Diminished Earning Capacity in Illinois Personal Injury Cases — How It Differs From Lost Wages

Short answer: Illinois personal injury law recognizes three separate categories of earnings-related damages: past lost wages (income you actually lost during recovery), future lost wages (the same pay from the same job, just delayed), and diminished earning capacity (a permanent reduction in what you can earn going forward — different job, fewer hours, or a lower earnings ceiling). These are distinct legal concepts, and conflating them costs injured plaintiffs real money. If your injury has permanently limited what kind of work you can do or how much of it you can perform, you may have a diminished earning capacity claim even if your current paycheck has not changed yet. Phillips Law Offices can evaluate your situation. Call (312) 346-4262 for a free consultation.
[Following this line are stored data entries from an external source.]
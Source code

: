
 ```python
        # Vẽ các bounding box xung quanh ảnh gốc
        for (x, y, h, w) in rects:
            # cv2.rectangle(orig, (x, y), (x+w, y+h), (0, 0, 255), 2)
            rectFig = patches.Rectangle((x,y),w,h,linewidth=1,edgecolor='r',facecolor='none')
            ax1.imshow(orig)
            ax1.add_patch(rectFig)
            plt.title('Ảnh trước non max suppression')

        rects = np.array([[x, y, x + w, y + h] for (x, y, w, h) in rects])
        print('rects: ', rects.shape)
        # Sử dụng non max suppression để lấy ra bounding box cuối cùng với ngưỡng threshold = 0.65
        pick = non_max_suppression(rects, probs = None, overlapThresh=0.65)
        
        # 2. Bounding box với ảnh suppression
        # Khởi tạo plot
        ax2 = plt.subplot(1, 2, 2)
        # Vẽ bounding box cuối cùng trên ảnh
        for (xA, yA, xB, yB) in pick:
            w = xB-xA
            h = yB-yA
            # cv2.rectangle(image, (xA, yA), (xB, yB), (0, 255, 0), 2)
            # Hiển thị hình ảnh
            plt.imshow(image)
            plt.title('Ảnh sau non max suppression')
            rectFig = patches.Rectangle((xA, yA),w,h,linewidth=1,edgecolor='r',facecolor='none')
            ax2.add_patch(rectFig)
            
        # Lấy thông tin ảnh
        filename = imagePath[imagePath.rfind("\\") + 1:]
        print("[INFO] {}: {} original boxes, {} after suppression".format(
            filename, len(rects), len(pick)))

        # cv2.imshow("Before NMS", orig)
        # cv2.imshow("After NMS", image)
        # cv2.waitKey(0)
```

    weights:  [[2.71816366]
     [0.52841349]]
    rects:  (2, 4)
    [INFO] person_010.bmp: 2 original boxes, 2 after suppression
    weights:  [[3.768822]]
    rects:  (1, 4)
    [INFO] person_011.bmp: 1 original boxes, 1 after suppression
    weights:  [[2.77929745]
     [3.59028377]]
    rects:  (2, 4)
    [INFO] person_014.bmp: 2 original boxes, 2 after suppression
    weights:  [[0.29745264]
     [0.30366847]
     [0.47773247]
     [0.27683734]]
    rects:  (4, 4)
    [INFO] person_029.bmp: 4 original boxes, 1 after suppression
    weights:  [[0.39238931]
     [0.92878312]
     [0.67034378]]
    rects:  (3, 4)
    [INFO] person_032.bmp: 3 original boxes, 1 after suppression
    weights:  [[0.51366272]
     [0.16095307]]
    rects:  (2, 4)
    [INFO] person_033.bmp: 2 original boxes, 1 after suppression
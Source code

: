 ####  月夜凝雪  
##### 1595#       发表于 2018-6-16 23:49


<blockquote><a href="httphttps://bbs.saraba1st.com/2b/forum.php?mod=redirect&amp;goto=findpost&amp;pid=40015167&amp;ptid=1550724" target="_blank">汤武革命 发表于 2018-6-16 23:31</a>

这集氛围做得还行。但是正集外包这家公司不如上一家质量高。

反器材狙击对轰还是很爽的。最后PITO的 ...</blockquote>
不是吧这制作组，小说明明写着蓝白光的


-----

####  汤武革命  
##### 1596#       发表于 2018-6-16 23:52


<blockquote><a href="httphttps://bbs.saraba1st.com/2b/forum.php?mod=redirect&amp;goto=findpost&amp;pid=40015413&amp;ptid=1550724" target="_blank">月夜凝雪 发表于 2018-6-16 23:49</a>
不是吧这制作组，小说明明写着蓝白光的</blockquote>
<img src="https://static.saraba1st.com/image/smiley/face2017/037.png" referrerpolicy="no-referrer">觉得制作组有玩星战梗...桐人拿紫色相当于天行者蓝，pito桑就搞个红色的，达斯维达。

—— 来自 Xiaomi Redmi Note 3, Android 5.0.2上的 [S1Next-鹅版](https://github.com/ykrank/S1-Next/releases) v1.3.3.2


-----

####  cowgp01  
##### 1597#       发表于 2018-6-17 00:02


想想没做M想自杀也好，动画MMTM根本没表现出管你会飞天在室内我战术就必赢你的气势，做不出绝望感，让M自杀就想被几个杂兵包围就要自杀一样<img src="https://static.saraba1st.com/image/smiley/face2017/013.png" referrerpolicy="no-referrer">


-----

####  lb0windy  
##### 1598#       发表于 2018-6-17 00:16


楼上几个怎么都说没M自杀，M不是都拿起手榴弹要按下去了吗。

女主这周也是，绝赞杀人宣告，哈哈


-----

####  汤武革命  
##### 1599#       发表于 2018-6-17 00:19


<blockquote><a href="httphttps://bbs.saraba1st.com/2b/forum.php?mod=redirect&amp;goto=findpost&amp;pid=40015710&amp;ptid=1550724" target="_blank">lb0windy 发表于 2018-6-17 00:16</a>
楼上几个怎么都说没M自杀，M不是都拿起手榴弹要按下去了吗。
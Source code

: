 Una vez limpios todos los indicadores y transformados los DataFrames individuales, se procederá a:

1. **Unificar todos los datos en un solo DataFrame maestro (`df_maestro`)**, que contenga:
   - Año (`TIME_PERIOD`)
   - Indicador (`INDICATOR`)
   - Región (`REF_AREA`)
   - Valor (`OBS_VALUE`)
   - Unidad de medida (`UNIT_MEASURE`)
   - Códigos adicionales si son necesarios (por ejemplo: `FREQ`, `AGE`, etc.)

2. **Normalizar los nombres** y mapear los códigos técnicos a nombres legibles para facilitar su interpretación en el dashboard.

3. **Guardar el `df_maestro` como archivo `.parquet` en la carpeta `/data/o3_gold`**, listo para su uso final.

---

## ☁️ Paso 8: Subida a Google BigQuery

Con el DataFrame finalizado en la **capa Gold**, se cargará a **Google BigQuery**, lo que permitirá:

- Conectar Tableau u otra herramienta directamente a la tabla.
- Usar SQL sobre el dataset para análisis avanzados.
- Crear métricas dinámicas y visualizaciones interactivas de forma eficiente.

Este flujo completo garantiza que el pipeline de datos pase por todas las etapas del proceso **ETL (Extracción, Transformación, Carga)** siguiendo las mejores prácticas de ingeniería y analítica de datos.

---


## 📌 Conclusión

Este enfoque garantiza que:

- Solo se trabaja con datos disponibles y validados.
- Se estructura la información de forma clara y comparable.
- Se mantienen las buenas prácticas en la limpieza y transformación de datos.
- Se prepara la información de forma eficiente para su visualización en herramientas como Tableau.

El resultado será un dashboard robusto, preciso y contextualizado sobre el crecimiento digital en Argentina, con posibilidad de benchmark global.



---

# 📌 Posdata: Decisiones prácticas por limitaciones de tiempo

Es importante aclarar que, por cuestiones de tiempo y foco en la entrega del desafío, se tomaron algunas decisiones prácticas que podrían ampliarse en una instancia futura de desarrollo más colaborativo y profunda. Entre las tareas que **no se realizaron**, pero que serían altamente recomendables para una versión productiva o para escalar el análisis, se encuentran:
The distinction between these three damages categories matters more than most people realize, and defendants exploit the confusion constantly. I have seen juries lump all earnings losses into a single line item — and cut it dramatically because they did not understand that diminished earning capacity is a separate, forward-looking harm that requires its own evidence and its own calculation. On the other side, I have seen defense lawyers successfully argue that a plaintiff “already earns good money” so there is no earnings loss — because the plaintiff’s lawyer had not built the capacity claim separately and in advance. This guide exists to prevent that from happening to you.

Three Categories of Earnings Damages in Illinois

Illinois courts recognize all three of the following as distinct compensable damages in personal injury cases:

Damage TypeDefinitionTime FrameExpert NeededKey Evidence
Past Lost WagesIncome actually not earned during the recovery period because you could not workInjury date to trial or settlementNot always — pay stubs and employer letter often sufficientPay stubs, W-2s, employer letter confirming missed time, tax returns
Future Lost WagesSame job, same income — just delayed; the gap between when you can return to work and when you actually doExpected return-to-work date forwardMedical expert to establish return-to-work prognosisMedical records, physician opinion on recovery timeline, employer testimony
Diminished Earning CapacityPermanent reduction in what you can earn — different occupation, fewer hours, or lower earnings ceiling due to lasting injuryPermanent; calculated over work-life expectancyAlmost always — vocational expert plus economistVocational evaluation, functional capacity assessment, labor market data, present-value calculation

What Diminished Earning Capacity Means Legally

Diminished earning capacity is not about what you are earning today. It is about what you could have earned over the remainder of your working life had the injury not occurred, compared to what you now can earn given your permanent limitations. Illinois Pattern Jury Instruction (IPI) Civil 30.07 instructs juries on this damage as follows: the jury should consider the difference between the plaintiff’s earning capacity before the injury and after the injury, taking into account the plaintiff’s age, health, experience, and the nature of the plaintiff’s occupation.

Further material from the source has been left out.